Vedi, mia cara, c’è confusione. Siamo sempre dentro un mosaico. Frasi interrotte. Brani incompiuti. Discorsi mai conclusi. È proprio vero. L’incompiutezza è il sigillo che i monaci del deserto hanno inciso nella mia esistenza. E tu ci sei, amore mio. Perché se tanto ti ho dato, troppo ho avuto. Ma questo ha un senso?
Ti ricordi quando in una mia conferenza sulla poesia e sul destino citai Ibn Zamrak, quel poeta arabo – islamico vissuto tra il 1333 e il 1393 che si portava l’Andalusia nel cuore e i giardini dell’Alhambra negli occhi?
Tutti domandarono, incuriositi, chi fosse realmente questo poeta. Qualcuno pensò che fosse frutto della mia immaginazione o io stesso nascosto sotto questo nome.
Niente di vero. Io, come sai, invento la fantasia che vive e la fantasia che non vivo è già in me. Ma Ibn Zamrak è stato un poeta, ma anche segretario e ministro nella corte dei sovrani di Granada.
Allora, se ben ricordi, lessi alcuni versi. Anche tu ti strappasti un sorriso con un velo di sarcasmo. Ti confermo che è un poeta esistito realmente.

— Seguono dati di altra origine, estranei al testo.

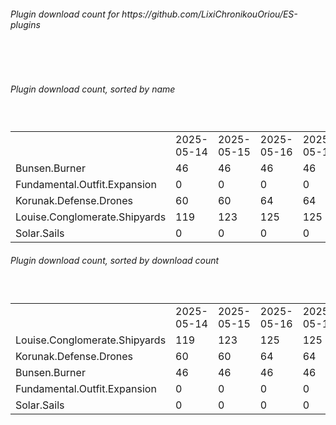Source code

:<h6>Plugin download count for https://github.com/LixiChronikouOriou/ES-plugins</h6><br>
<br>
<h6>Plugin download count, sorted by name</h6><sub><sup><br>
<table>
	<tr>
		<td></td>
		<td>2025-05-14</td>
		<td>2025-05-15</td>
		<td>2025-05-16</td>
		<td>2025-05-17</td>
		<td>2025-05-18</td>
		<td>2025-05-19</td>
		<td>2025-05-20</td>
		<td>today +</td>
	</tr>
	<tr>
		<td>Bunsen.Burner</td>
		<td>46</td>
		<td>46</td>
		<td>46</td>
		<td>46</td>
		<td>46</td>
		<td>56</td>
		<td>62</td>
		<td>+ 6</td>
	</tr>
	<tr>
		<td>Fundamental.Outfit.Expansion</td>
		<td>0</td>
		<td>0</td>
		<td>0</td>
		<td>0</td>
		<td>0</td>
		<td>7</td>
		<td>17</td>
		<td>+ 10</td>
	</tr>
	<tr>
		<td>Korunak.Defense.Drones</td>
		<td>60</td>
		<td>60</td>
		<td>64</td>
		<td>64</td>
		<td>66</td>
		<td>74</td>
		<td>84</td>
		<td>+ 10</td>
	</tr>
	<tr>
		<td>Louise.Conglomerate.Shipyards</td>
		<td>119</td>
		<td>123</td>
		<td>125</td>
		<td>125</td>
		<td>125</td>
		<td>131</td>
		<td>141</td>
		<td>+ 10</td>
	</tr>
	<tr>
		<td>Solar.Sails</td>
		<td>0</td>
		<td>0</td>
		<td>0</td>
		<td>0</td>
		<td>0</td>
		<td>7</td>
		<td>15</td>
		<td>+ 8</td>
	</tr>
</table>
</sub></sup>
<h6>Plugin download count, sorted by download count</h6><sub><sup><br>
<table>
	<tr>
		<td></td>
		<td>2025-05-14</td>
		<td>2025-05-15</td>
		<td>2025-05-16</td>
		<td>2025-05-17</td>
		<td>2025-05-18</td>
		<td>2025-05-19</td>
		<td>2025-05-20</td>
		<td>today +</td>
	</tr>
	<tr>
		<td>Louise.Conglomerate.Shipyards</td>
		<td>119</td>
		<td>123</td>
		<td>125</td>
		<td>125</td>
		<td>125</td>
		<td>131</td>
		<td>141</td>
		<td>+ 10</td>
	</tr>
	<tr>
		<td>Korunak.Defense.Drones</td>
		<td>60</td>
		<td>60</td>
		<td>64</td>
		<td>64</td>
		<td>66</td>
		<td>74</td>
		<td>84</td>
		<td>+ 10</td>
	</tr>
	<tr>
		<td>Bunsen.Burner</td>
		<td>46</td>
		<td>46</td>
		<td>46</td>
		<td>46</td>
		<td>46</td>
		<td>56</td>
		<td>62</td>
		<td>+ 6</td>
	</tr>
	<tr>
		<td>Fundamental.Outfit.Expansion</td>
		<td>0</td>
		<td>0</td>
		<td>0</td>
		<td>0</td>
		<td>0</td>
		<td>7</td>
		<td>17</td>
		<td>+ 10</td>
	</tr>
	<tr>
		<td>Solar.Sails</td>
		<td>0</td>
		<td>0</td>
		<td>0</td>
		<td>0</td>
		<td>0</td>
		<td>7</td>
		<td>15</td>
		<td>+ 8</td>
	</tr>
</table>
</sub></sup>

Ti lascio con i suoi versi affinché tu possa uscire dalle tue parentesi o dai tuoi virgolettati.
Ecco:
“Chiedi all’orizzonte, adorno del fiorire delle stelle:
in lui confido, perché tu sappia chi sono”.
E poi solamente aggiungo:
“Quanti giorni passati a inseguire gazzelle…”
negli anni creduti impossibili
a guardare le stelle
nell’Oriente dei tuoi occhi
in attesa dell’alba…
E ora? Chi sono?
Dove sono i versi di Ibn Zamrak e le mie parole di incantatore tra le danze tue belle?
Aggiungi ciò che ritieni più opportuno. Per te.
Io sono accanto allo sciamano tra l’isola, le onde e lo scoglio.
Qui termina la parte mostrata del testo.